A dynamic and large-scale network simulator was developed to simulate the rate-controlled immiscible displacement of two fluids in long, undisturbed soil columns. The simulator is a fast method for upscaling the hydraulic properties of heterogeneous soils and is an alternative to the conventional method where a system of partial differential equations is solved in a numerical grid. The pore space is regarded as a cubic network. Each node represents a pore network, the permeability of which is chosen randomly from a density distribution function. The macroheterogeneity of the large-scale network is quantified by the width of the node permeability distribution.
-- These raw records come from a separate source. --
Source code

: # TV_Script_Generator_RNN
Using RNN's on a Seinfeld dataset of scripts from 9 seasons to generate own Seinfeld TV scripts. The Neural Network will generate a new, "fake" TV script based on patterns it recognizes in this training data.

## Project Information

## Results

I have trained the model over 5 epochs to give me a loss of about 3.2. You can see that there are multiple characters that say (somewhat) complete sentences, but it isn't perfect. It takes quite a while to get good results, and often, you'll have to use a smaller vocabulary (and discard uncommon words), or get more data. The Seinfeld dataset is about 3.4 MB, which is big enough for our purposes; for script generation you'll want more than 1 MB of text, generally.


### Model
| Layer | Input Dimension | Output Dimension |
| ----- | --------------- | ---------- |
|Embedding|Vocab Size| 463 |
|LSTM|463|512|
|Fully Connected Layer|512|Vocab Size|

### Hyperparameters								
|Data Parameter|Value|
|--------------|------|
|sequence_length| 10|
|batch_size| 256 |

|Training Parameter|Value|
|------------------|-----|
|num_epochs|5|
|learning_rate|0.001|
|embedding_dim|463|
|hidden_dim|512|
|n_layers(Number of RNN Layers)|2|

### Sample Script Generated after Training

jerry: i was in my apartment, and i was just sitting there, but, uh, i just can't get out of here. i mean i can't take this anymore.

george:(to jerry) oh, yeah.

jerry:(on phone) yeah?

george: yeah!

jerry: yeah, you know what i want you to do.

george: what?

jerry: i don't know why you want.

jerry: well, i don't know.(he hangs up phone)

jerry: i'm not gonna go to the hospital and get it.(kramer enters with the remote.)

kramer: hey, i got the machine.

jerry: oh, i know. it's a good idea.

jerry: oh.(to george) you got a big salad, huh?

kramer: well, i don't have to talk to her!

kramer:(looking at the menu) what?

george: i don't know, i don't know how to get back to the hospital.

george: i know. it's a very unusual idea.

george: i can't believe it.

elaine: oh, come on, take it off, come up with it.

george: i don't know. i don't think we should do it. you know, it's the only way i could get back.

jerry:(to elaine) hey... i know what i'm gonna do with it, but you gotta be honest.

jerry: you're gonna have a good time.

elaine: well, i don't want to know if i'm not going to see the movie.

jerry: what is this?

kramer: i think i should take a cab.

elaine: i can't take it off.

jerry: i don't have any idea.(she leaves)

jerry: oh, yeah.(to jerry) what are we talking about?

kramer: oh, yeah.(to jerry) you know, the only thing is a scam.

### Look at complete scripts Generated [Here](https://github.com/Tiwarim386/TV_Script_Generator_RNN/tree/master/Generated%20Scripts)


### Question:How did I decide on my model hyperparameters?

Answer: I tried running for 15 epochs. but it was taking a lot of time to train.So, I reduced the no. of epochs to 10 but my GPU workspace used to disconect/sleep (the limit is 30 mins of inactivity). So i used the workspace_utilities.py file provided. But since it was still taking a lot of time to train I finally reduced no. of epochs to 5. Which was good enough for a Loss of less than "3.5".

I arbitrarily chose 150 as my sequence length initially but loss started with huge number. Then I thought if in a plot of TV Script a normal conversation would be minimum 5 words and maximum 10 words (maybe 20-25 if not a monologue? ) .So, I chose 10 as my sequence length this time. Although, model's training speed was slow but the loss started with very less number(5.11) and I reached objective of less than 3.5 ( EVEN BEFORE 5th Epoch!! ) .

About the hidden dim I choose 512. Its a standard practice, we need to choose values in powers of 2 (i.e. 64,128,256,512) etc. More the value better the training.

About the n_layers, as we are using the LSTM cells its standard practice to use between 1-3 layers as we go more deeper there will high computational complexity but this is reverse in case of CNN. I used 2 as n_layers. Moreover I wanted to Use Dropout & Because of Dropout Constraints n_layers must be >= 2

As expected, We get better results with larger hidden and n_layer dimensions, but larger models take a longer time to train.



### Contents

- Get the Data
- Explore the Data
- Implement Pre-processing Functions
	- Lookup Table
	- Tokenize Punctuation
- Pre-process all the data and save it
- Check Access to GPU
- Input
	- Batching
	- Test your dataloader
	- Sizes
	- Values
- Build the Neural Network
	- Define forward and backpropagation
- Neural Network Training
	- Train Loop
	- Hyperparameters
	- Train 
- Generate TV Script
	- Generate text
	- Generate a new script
The capillary pressure and relative permeability functions are obtained from either the quasistatic simulation of the displacement of water by oil in a pore-and-throat network or the inverse modeling of soil column flow tests by using the approximate multiflowpath model (MFPM). At each time step, the fluid saturation and pressure of each node are calculated, formulating mass balances at each node, accounting for capillary, viscous and gravity forces, solving the system of coupled and linear equations, calculating the instantaneous flow rates, and updating the local fluid saturations. The inlet pressure is adjusted to keep the total flow rate of injected fluid constant. Sensitivity analysis revealed that the transient responses of the axial distribution of fluid saturation, total pressure drop across the network, and sample averaged (upscaled) relative permeability functions depend on the variability of permeability distribution, spatial correlations of permeability field, capillary number, and viscosity ratio. When the microheterogeneity at the pore network scale of nodes strengthens, the flow of oil through preferential pathways is enhanced, and the upscaled water and oil relative permeabilities change drastically.